Frühere Tennis-Hoffnung
Witthöft: Der Druck stieg «ins Unermessliche»

Berlin (dpa) - Auch mentaler Stress hat Tennisspielerin Carina Witthöft zu einer Auszeit gezwungen.

Mittwoch, 13.05.2020, 08:41 Uhr aktualisiert: 13.05.2020, 08:44 Uhr
Galt lange als größte deutsche Tennishoffnung: Carina Witthöft.
Galt lange als größte deutsche Tennishoffnung: Carina Witthöft. Foto: Anthony Anex

«Ich hatte oft ein flaues Gefühl im Magen. Die körperliche Anspannung und die mentale Belastung waren so groß, dass ich nie Appetit hatte und nichts essen konnte», sagte die 25-Jährige in einem Interview der «Sport Bild».

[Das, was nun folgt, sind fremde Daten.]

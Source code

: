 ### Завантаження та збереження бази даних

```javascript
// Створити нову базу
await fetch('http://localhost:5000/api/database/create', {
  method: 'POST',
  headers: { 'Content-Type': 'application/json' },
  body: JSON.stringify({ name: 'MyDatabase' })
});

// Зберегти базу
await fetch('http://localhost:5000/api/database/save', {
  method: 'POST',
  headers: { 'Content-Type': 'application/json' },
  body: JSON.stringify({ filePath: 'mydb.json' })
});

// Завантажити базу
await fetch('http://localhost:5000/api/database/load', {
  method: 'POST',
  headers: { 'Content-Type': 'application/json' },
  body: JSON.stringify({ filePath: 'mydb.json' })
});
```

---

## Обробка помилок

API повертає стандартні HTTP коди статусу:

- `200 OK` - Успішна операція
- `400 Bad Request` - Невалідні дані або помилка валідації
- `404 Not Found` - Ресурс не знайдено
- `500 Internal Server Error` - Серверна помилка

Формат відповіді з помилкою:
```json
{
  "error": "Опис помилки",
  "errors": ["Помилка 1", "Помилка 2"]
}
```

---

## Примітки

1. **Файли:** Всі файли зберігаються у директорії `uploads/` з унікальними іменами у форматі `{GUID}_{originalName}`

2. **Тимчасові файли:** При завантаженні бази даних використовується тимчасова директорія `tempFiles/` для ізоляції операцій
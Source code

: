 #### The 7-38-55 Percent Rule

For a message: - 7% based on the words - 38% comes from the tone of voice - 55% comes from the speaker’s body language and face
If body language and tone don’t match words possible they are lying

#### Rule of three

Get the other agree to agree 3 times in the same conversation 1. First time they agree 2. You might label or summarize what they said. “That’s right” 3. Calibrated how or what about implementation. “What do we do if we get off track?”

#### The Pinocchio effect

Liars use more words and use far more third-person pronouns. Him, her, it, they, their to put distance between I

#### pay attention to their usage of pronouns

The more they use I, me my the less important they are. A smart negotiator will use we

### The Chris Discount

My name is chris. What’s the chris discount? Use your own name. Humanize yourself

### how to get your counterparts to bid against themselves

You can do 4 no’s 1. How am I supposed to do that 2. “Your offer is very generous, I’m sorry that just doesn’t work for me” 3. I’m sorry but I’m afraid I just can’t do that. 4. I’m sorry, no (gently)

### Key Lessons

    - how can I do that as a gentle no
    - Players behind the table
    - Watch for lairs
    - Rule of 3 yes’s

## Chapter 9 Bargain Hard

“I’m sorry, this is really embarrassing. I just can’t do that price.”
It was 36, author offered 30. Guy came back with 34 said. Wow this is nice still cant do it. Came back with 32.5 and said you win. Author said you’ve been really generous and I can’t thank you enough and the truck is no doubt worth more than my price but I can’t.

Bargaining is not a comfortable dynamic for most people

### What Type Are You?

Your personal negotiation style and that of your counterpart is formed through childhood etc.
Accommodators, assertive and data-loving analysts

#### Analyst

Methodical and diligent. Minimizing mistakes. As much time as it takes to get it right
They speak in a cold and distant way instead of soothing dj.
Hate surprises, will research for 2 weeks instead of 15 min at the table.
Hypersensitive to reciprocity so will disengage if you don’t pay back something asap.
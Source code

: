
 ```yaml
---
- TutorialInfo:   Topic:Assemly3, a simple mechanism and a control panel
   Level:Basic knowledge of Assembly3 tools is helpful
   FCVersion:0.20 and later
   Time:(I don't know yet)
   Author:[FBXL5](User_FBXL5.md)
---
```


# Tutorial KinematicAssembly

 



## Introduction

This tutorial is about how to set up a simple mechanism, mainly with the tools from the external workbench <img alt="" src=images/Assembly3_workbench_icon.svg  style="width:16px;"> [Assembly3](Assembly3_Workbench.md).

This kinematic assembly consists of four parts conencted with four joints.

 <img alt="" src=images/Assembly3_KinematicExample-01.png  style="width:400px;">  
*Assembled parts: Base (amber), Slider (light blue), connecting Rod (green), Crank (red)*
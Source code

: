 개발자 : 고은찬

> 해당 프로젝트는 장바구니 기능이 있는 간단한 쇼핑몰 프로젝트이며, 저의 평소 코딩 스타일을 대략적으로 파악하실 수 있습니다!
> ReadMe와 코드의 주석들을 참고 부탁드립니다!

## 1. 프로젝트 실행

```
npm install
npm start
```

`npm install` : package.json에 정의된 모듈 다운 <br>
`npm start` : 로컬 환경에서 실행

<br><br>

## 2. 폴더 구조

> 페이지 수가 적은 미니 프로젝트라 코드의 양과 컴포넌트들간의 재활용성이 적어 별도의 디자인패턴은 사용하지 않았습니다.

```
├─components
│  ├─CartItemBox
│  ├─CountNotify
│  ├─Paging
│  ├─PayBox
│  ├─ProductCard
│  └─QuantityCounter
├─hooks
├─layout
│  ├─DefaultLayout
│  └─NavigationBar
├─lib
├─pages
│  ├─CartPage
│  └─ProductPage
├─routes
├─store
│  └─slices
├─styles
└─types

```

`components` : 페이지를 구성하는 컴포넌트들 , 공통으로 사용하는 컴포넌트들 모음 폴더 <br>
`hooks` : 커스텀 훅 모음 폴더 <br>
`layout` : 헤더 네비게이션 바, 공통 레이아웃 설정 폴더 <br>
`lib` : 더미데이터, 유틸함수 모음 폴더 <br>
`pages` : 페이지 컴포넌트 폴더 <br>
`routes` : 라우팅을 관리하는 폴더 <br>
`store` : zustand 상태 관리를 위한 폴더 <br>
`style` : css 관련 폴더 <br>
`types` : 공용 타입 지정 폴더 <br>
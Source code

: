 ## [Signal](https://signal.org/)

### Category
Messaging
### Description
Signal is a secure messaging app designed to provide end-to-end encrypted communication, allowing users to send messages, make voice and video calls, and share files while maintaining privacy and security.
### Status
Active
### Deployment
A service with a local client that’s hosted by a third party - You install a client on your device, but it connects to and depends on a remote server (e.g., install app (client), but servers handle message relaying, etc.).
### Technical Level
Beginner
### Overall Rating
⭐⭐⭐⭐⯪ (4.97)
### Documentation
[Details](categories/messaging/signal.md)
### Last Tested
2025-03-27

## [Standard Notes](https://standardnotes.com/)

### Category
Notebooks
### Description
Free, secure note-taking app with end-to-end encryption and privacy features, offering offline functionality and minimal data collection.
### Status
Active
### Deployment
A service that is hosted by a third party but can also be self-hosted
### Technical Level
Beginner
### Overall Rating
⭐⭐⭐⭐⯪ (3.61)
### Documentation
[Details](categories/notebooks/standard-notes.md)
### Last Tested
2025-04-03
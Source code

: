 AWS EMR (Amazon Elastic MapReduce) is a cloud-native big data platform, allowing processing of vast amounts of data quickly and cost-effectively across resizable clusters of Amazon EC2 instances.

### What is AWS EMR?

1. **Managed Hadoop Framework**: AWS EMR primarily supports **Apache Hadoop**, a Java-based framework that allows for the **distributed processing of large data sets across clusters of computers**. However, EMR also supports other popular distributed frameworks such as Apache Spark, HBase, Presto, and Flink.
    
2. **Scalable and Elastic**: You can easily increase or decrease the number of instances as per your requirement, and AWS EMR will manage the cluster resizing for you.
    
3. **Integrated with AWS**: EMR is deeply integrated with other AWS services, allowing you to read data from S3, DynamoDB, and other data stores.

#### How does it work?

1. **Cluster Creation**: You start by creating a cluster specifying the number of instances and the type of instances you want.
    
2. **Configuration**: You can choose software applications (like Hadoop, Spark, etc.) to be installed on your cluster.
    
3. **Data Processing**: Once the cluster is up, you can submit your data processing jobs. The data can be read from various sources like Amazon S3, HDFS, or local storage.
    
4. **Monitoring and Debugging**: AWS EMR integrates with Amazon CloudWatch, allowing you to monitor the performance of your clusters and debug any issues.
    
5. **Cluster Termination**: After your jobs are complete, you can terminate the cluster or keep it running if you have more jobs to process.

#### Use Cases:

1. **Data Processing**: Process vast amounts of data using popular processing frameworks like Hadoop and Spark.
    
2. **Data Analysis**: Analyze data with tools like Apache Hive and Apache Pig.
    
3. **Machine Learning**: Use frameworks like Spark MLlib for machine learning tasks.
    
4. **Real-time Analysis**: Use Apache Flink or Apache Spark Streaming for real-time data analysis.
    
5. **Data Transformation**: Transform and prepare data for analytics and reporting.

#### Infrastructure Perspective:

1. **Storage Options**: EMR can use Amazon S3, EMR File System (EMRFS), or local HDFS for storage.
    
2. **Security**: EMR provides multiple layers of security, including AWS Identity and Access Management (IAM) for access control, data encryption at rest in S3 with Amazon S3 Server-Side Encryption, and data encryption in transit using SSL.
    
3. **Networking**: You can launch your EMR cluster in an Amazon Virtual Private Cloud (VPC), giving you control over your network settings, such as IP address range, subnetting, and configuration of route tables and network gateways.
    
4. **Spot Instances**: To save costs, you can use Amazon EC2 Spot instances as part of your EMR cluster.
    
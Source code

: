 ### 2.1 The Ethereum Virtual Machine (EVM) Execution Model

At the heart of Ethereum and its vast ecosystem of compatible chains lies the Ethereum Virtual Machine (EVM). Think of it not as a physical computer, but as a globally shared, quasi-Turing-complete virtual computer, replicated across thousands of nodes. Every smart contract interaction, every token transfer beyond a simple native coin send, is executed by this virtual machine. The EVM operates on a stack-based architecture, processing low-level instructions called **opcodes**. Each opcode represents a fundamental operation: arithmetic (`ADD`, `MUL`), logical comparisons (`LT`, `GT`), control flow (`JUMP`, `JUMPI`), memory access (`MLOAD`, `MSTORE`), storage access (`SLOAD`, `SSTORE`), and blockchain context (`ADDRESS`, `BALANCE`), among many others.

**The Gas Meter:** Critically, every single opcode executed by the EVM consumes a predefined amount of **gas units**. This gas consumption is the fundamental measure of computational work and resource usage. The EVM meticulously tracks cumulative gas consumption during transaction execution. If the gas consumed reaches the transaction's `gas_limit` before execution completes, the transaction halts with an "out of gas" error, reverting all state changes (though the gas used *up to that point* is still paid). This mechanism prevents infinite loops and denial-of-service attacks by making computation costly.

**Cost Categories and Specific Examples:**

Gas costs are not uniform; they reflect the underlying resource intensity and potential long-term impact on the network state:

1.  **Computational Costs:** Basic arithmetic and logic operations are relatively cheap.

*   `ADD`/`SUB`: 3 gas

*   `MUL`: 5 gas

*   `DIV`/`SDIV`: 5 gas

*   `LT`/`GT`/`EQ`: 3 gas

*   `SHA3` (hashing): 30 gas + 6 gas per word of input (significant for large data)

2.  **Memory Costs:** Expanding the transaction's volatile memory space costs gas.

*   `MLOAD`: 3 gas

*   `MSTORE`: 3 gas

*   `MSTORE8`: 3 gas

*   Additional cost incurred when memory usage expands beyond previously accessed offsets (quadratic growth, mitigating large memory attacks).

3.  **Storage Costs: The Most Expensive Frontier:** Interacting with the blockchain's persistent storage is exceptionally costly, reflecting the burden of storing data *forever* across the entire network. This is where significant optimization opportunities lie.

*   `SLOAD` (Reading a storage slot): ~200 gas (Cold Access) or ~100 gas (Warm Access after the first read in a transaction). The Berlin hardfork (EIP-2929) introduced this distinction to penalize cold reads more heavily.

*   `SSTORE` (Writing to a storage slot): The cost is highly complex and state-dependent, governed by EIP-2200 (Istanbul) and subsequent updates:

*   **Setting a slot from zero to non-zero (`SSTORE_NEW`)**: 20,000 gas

Witthöft galt lange größte deutsche Tennishoffnung in der Nachfolge-Generation um die dreimalige Grand-Slam-Siegerin Angelique Kerber (32). Mit 19 Jahren stand Witthöft bei den Australian Open in der dritten Runde. Doch trotz der Erfolge wurde sie aus der Bahn geworfen. «Nach meinem ersten Turniersieg im Oktober 2017 im Oktober 2017 in Luxemburg hatte ich einen unheimlich großen Druck empfunden. Der stieg nach diesem Erfolg ins Unermessliche», sagte die ehemalige Weltranglisten-48. - dies war Anfang Januar 2018 ihre beste Platzierung. Witthöft plant ihre Teilnahme an der neuen Turnierserie des Deutschen Tennis Bundes (DTB), die am 8. Juni beginnt.

«Ich habe mich nur gefragt: Was ist hier los? Was ist passiert? Vor Matches habe ich teilweise ganze Nächte lang nicht geschlafen», verriet Witthöft. «Morgens vor Matches bin ich bei langen Wartezeiten teilweise eingeschlafen, weil mein Körper einfach durch war.» Im Februar scheiterte ein Comeback-Versuch wegen Rückenbeschwerden.

Dass Frauentennis-Chefin Barbara Rittner ihr fehlendes Durchhaltevermögen vorgeworfen habe, dazu wolle sie sich nicht mehr äußern. «Jeder kann ja seine Meinung haben. Aber grundsätzlich finde ich es besser, wenn man erst mal persönlich mit jemandem spricht, bevor man über ihn urteilt», sagte die Tennisspielerin aus Wentorf bei Hamburg.

Ihre Zukunft auf dem Tennisplatz lässt Witthöft noch offen, ein Comeback schließt sie trotz der anhaltenden Probleme aber nicht aus. «Es ist alles möglich, in beide Richtungen. Ich kann mir sehr gut vorstellen, wieder auf der Profitour zu spielen. Tennis macht mir immer noch unheimlich viel Spaß.» Sie müsse zunächst einmal schauen, «wie mein Knie auf Belastung reagiert. Noch ist es immer nicht hundertprozentig in Ordnung.»